SALT LAKE CITY — Individuals are saving more during the global pandemic than they were before the coronavirus outbreak, Zions Bank says in a new report.
The news comes even as another survey shows more than a third of working Americans say their financial situation is worse than a year ago.
Despite massive job losses and major economic impacts nationwide, the personal savings rate — the percentage of people's income remaining after taxes and spending — registered at nearly double pre-pandemic savings levels, the Salt Lake City-based bank said.
"We have clients that are just spending less money and that's natural," according to Lydia Levin, Zions' senior vice president and manager of client experience and digital banking strategies. "They're traveling less, they're eating out less, they're going out less and instead they are saving their funds."
By the end of 2020, that rate hit 13.7%, compared to 6% to 8% where it hovered over the past 10 years. Utahns have been socking away record amounts during the last year, according to figures from Zions Bank that saw deposits in Utah and Idaho jump by $4.87 billion in 2020 — up 30% from the previous year.
Typically during an economic downturn, the savings rate rises, Levin said. She said some families have been able to save more in the current environment, due to a reduction in spending combined with federal stimulus payments.
However, those nest-egg gains could be threatened by a vaccine-led economic recovery and resurgence in consumer spending, she added.
"It's interesting to see that the low-income Americans are spending nearly as much as they do pre-pandemic and high-income Americans they're spending less and they're contributing more than anyone in seeing this (current overall) reduction in consumer spending, and that's why we've seen more deposits (to savings)."
She said the savings trend may continue for at least the short term but could change when the economy opens up once the pandemic diminishes.
We have clients that are just spending less money and that's natural. They're traveling less, they're eating out less, they're going out less and instead they are saving their funds.
–Lydia Levin, Zions Bank senior VP and manager of client experience and digital banking strategies
Meanwhile, Edelman Financial Engines, in conjunction with the America Saves Week organization, the Bipartisan Policy Center and Funding Our Future, conducted research last month to examine current employee sentiments about their financial situations, in addition to trying to understand how prepared employees are for an actual financial emergency.
The research's key findings included learning that 35% of working Americans said their financial circumstance is worse now than it was one year ago. Data also indicated that 58% of working Americans reported feeling somewhat or very financially secure.
Even so, those sentiments are greatly disparate, with 83% of individuals whose yearly income was more than $100,000 saying they felt financially secure, compared to just 43% of people whose annual income was below $50,000. A majority of working Americans — 58% — feel like their future financial situation will be better than it is today.
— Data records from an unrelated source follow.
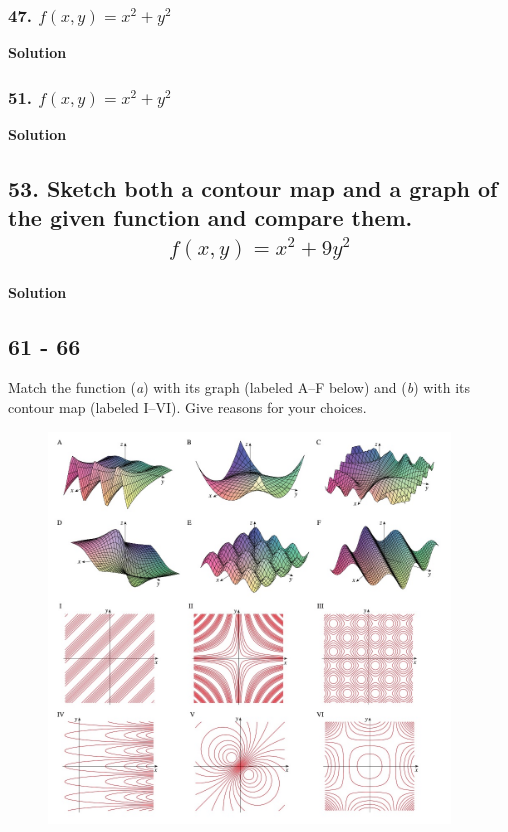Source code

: \documentclass{article}
\begin{document}
\subsubsection*{47. $f(x,y) = x^2 + y^2$}
\centerline{\textbf{Solution}}
\subsubsection*{51. $f(x,y) = x^2 + y^2$}
\centerline{\textbf{Solution}}
\subsection*{53. Sketch both a contour map and a graph of the given function and compare them. \\ \begin{align*} f(x,y) = x^2 + 9y^2 \end{align*}}
\centerline{\textbf{Solution}}
\subsection*{61 - 66} 
Match the function (\textit a) with its graph (labeled A–F below) and (\textit b) with its contour map (labeled I–VI). Give reasons for your choices.

\begin{figure}[h] %
    \begin{center}
        \includegraphics[width=0.95\textwidth]{figures/61-66.jpg}
    \end{center}
\end{figure}
\end{document}
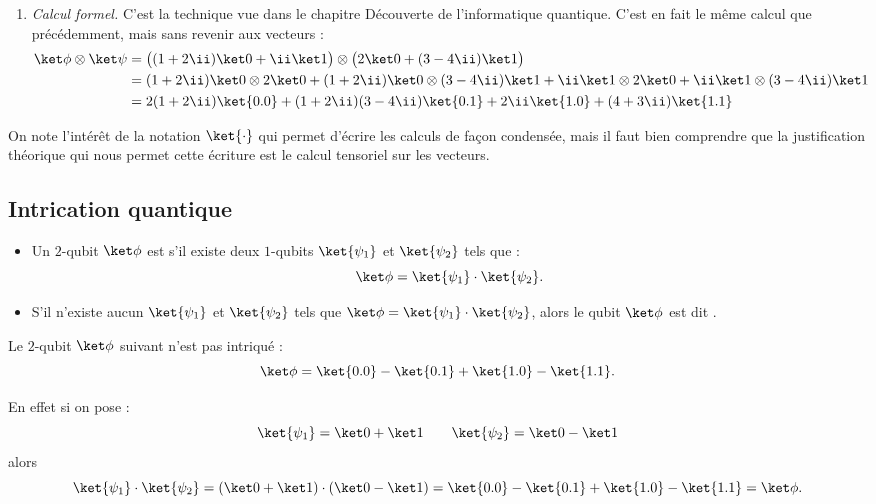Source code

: \documentclass[11pt,class=report,crop=false]{standalone}
\begin{document}
\begin{exemple}
\begin{enumerate}
    
  \item \emph{Calcul formel.} C'est la technique vue dans le chapitre \og{}Découverte de l'informatique quantique\fg{}. C'est en fait le même calcul que précédemment, mais sans revenir aux vecteurs :
\begin{align*}
\ket \phi \otimes \ket \psi
  &= \big((1+2\ii)\ket0 + \ii\ket1\big) \otimes \big(2\ket0 + (3-4\ii)\ket1\big)  \\
  &=  (1+2\ii)\ket0 \otimes 2\ket0 
  + (1+2\ii)\ket0 \otimes (3-4\ii)\ket1
  + \ii\ket1 \otimes 2\ket0 
  + \ii\ket1 \otimes   (3-4\ii)\ket1 \\
  &= 2(1+2\ii) \ket{0.0} + (1+2\ii)(3-4\ii)\ket{0.1} + 2\ii\ket{1.0}+ (4+3\ii)\ket{1.1} \\
\end{align*}
\end{enumerate}    

On note l'intérêt de la notation $\ket{\cdot}$ qui permet d'écrire les calculs de façon condensée, mais il faut bien comprendre que la justification théorique qui nous permet cette écriture est le calcul tensoriel sur les vecteurs.
  
\end{exemple}


\subsection{Intrication quantique}


\begin{definition}
\sauteligne
\begin{itemize}
  \item Un $2$-qubit $\ket\phi$ est  s'il existe deux $1$-qubits $\ket{\psi_1}$ et $\ket{\psi_2}$ tels que :
$$\ket\phi = \ket{\psi_1} \cdot \ket{\psi_2}.$$
  \item S'il n'existe aucun $\ket{\psi_1}$
et $\ket{\psi_2}$ tels que $\ket\phi = \ket{\psi_1} \cdot \ket{\psi_2}$, alors
le qubit $\ket\phi$ est dit .
\end{itemize}
\end{definition}

\begin{exemple}
Le $2$-qubit $\ket\phi$ suivant n'est pas intriqué :
$$\ket\phi = \ket{0.0} - \ket{0.1} + \ket{1.0} - \ket{1.1}.$$

En effet si on pose :
$$\ket{\psi_1} = \ket0+\ket1 \qquad \ket{\psi_2} = \ket0-\ket1$$
alors
$$\ket{\psi_1}\cdot \ket{\psi_2} = (\ket0+\ket1) \cdot (\ket0-\ket1)
= \ket{0.0} - \ket{0.1} + \ket{1.0} - \ket{1.1} = \ket\phi.$$
\end{exemple}
\end{document}
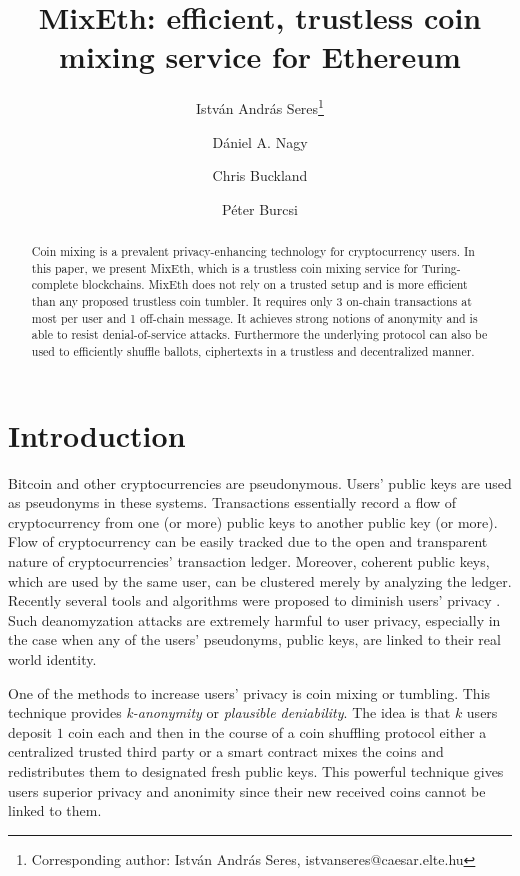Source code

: \documentclass[a4paper,UKenglish,cleveref, autoref]{oasics-v2019}
\date{}
\title{MixEth: efficient, trustless coin mixing service for Ethereum} %
\author{István András Seres\footnote{Corresponding author: István András Seres, istvanseres@caesar.elte.hu}}{Eötvös Loránd University, Hungary \and \url{http://istvanseres.web.elte.hu/} }{istvanseres@caesar.elte.hu}{https://orcid.org/0000-0003-0143-4057}{}%
\author{Dániel A. Nagy}{Eötvös Loránd University, Hungary}{daniel@ethereum.org}{}{}
\author{Chris Buckland}{King's College London, United Kingdom}{cpbuckland88@gmail.com}{}{is supported by an Ethereum Foundation scaling grant and an Ethereum Community Fund grant.}
\author{Péter Burcsi}{Eötvös Loránd University, Hungary}{bupe@inf.elte.hu}{https://orcid.org/0000-0003-3306-6500}{}
\begin{document}
\maketitle

\begin{abstract}
Coin mixing is a prevalent privacy-enhancing technology for cryptocurrency users. In this paper, we present MixEth, which is a trustless coin mixing service for Turing-complete blockchains. MixEth does not rely on a trusted setup and is more efficient than any proposed trustless coin tumbler. It requires only 3 on-chain transactions at most per user and 1 off-chain message. It achieves strong notions of anonymity and is able to resist denial-of-service attacks. Furthermore the underlying protocol can also be used to efficiently shuffle ballots, ciphertexts in a trustless and decentralized manner. 
\end{abstract}

\section{Introduction}
Bitcoin \cite{nakamoto2008bitcoin} and other cryptocurrencies are pseudonymous. Users' public keys are used as pseudonyms in these systems. Transactions essentially record a flow of cryptocurrency from one (or more) public keys to another public key (or more). Flow of cryptocurrency can be easily tracked due to the open and transparent nature of cryptocurrencies' transaction ledger. Moreover, coherent public keys, which are used by the same user, can be clustered merely by analyzing the ledger. Recently several tools and algorithms were proposed to diminish users' privacy \cite{meiklejohn2013fistful,moser2013inquiry,moreno2016listening}. Such deanomyzation attacks are extremely harmful to user privacy, especially in the case when any of the users' pseudonyms, public keys, are linked to their real world identity.

One of the methods to increase users' privacy is coin mixing or tumbling. This technique provides \textit{k-anonymity} or \textit{plausible deniability}. The idea is that $k$ users deposit $1$ coin each and then in the course of a coin shuffling protocol either a centralized trusted third party or a smart contract mixes the coins and redistributes them to designated fresh public keys. This powerful technique gives users superior privacy and anonimity since their new received coins cannot be linked to them.
\end{document}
Research indicated that younger generations expressed the most optimism for the future, with 75% of individuals identifying as Gen-Z believing their financial situation will improve. However, that upbeat attitude diminishes significantly as respondents age, with only 44% of Baby Boomers believing their financial situation will improve in the future.
Americans working in urban communities are far more likely to be optimistic about their future financial prospects, with 73% expressing positive sentiments toward the months ahead, the data showed.
Research also indicated that a number of working Americans are taking appropriate steps regarding saving up for emergencies, but many are still not as prepared as they could be.
"One of the troubling dynamics of the pandemic has been its impact on low-income families. They often work in industries that have suffered from the downturn, such as food service, leisure and hospitality and entertainment," said Robert Spendlove, Zions Bank vice president and senior economist. "Because these individuals and families have suffered so much, the financial support from state and federal governments has been critical to keeping them from struggling even more. As the economy continues to recover we must focus on their struggles and provide ongoing support to help them return to financial stability." Tips for building personal savings
As part of America Saves Week, Zions Bank offers seven tips for saving:
- Reset old spending habits: Rather than falling into pre-pandemic spending habits, continue with new money-saving routines.
- Start small: Many advisers suggest saving up three to six months in living expenses for emergencies. If that's overwhelming, start with a more attainable goal of $1,000.
- Pay yourself first: Determine beforehand how much of your earnings you plan to save each month. Increase the amount if you get a raise.
- Make saving automatic: Utilize direct deposit, along with automatic payroll deductions to transfer money from checking to savings every pay period.
- Pay down debt: Work at lowering monthly credit card debt by adding a modest amount to your monthly minimum, which can result in thousands of dollars in interest savings.
- Consider investments: For long-term savings goals, consider investing in bonds, mutual funds, real estate and stocks.
- Make a commitment to save: Pledge to create a simple savings plan to build and maintain savings.